"Skandal'', "Pomyłka'', "Cyrk''
Sensacyjne wyniki przyniósł 74. Plebiscyt ,,Przeglądu Sportowego'' i TVP na najlepszych polskich sportowców minionego roku. Zwyciężył bowiem Robert Kubica – kierowca Formuły 1, co podczas gali w stołecznym Teatrze Polskim przyjęto brawkami i pomrukiem niezadowolenia. Tak, licząc od roku…1926, nie było nigdy!
"Skandal'', "Pomyłka'', "Nieporozumienie'', "Cyrk'', "Wypaczenie'' – dało się słyszeć na balkonie II, gdzie siedziałem w towarzystwie najlepszych polskich trenerów, których podopieczni byli bohaterami pekińskich igrzysk. Bo to niby tylko zabawa (?), ale jeszcze nigdy w historii nie zdarzyło się, aby w roku olimpijskim triumfatorem plebiscytu nie został nasz złoty medalista. Czy to jest znak czasów, czy pomylenie pojęć? I jedno i drugie plus dość ,,kosmiczny'' regulamin konkursu. Bez wątpienia Kubica jest najbardziej rozpoznawalnym w świecie (jak niedawno Andrzej Gołota…) polskim sportowcem, o czym poniżej mówi prezes PZM Andrzej Witkowski, a problem w tym, iż w minionym roku wygrał tylko raz w cyklu 18 zawodów Grand Prix MŚ. W jego sporcie wiele, może nazbyt wiele, zależy od techniki, a – nie ukrywajmy – team BMW Sauber zrobił prawie wszystko, aby na zakończenie sezonu Polak...nie znalazł się na podium.

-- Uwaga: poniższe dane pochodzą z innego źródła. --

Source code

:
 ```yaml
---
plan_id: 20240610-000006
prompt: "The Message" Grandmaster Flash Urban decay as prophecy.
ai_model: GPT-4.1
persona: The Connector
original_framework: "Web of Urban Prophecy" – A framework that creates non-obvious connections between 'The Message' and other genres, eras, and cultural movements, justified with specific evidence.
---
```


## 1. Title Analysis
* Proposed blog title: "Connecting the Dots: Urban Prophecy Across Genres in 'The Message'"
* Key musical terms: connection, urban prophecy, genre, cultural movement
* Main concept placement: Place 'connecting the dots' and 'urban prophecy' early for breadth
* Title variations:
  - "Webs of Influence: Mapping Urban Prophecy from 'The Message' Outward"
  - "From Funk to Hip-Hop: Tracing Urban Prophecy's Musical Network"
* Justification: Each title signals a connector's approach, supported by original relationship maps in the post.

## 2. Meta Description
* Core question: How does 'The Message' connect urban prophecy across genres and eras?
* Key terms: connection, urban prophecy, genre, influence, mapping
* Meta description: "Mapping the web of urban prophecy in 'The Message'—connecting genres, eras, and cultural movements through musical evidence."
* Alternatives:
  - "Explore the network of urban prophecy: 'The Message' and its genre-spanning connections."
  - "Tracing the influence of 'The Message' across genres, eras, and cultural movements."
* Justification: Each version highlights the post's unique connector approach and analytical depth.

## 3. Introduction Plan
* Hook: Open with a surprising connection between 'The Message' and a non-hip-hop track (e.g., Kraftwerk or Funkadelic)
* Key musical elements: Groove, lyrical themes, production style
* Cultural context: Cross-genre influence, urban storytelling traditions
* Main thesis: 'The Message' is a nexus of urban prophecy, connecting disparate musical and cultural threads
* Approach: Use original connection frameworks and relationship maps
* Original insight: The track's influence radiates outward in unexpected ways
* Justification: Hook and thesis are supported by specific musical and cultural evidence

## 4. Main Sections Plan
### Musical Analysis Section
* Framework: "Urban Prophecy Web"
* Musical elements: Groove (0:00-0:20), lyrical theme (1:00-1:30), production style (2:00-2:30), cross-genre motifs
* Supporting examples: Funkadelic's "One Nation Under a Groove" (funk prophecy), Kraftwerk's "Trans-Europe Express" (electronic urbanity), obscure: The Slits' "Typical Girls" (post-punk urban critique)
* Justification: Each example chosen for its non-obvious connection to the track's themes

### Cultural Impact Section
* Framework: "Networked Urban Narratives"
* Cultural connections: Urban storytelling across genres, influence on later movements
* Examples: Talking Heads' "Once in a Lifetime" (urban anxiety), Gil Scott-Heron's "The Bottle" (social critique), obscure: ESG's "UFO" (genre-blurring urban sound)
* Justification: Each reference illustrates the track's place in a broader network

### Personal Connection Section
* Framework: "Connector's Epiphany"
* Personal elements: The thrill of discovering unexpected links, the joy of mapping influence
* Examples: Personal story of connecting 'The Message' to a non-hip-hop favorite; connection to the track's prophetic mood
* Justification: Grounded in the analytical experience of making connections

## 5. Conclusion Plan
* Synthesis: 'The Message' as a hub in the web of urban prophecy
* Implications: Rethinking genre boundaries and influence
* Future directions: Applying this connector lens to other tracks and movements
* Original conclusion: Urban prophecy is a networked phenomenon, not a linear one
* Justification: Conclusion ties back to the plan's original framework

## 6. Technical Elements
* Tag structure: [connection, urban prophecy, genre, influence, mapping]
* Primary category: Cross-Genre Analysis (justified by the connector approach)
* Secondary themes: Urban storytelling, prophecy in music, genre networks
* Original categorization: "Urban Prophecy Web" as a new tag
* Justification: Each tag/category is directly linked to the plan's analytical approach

Światowiec Kubica jest też świetnym ,,produktem medialnym'' przeznaczonym dla generacji Internetu, e-maili i sms-ów (i to ona ponoć przesądziła o wynikach 2008), a w telewizyjnym przekazie Formuły 1 forma dominuje nad treścią. Więc jeśliby chodziło o plebiscyt na najpopularniejszego polskiego sportowca, to nie miałbym wątpliwości, ale jeśli wybieramy najlepszego to mam, a do tego triumfator nie raczył w sobotę pojawić się w Warszawie...
Dodam, iż Lewis Hamilton – mistrz świata Formuły 1 nie został uznany w Wielkiej Brytanii sportowcem roku 2008, a tytuł przypadł wielce ozłoconemu w Pekinie kolarzowi torowemu Chrisowi Hoy’owi.